The lines to return are those below that contain the word "emph".

Start of Provided entries

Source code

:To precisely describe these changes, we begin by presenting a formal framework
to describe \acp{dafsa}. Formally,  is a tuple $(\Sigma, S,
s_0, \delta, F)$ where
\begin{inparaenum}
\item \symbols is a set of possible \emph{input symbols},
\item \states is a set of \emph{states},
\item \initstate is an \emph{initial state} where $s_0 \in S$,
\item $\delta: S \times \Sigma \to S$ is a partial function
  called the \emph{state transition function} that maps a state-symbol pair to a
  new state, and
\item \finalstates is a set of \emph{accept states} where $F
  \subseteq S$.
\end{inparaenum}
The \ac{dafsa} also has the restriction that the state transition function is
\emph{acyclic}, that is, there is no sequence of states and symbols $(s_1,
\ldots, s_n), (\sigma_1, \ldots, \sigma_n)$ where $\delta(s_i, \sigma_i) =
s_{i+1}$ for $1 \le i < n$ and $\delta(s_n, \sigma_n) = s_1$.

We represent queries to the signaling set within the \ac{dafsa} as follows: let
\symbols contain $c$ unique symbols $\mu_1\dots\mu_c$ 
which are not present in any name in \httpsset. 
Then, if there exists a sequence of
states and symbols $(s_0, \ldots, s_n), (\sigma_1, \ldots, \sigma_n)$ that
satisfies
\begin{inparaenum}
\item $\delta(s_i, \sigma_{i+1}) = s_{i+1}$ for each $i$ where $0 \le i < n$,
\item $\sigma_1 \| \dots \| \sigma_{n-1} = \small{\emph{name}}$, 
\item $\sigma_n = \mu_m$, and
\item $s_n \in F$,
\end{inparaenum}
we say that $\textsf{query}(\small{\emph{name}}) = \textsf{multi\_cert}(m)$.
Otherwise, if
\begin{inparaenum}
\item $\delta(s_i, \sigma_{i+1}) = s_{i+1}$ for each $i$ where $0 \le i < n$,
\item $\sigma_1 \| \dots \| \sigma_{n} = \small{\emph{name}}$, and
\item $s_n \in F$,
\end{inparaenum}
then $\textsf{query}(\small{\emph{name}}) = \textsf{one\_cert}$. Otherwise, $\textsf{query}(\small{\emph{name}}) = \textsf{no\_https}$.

End of Provided entries

▶ **Response to the task**:
\item \symbols is a set of possible \emph{input symbols},
\item \states is a set of \emph{states},
\item \initstate is an \emph{initial state} where $s_0 \in S$,
  called the \emph{state transition function} that maps a state-symbol pair to a
\item \finalstates is a set of \emph{accept states} where $F
\emph{acyclic}, that is, there is no sequence of states and symbols $(s_1,
\item $\sigma_1 \| \dots \| \sigma_{n-1} = \small{\emph{name}}$, 
we say that $\textsf{query}(\small{\emph{name}}) = \textsf{multi\_cert}(m)$.
\item $\sigma_1 \| \dots \| \sigma_{n} = \small{\emph{name}}$, and
then $\textsf{query}(\small{\emph{name}}) = \textsf{one\_cert}$. Otherwise, $\textsf{query}(\small{\emph{name}}) = \textsf{no\_https}$.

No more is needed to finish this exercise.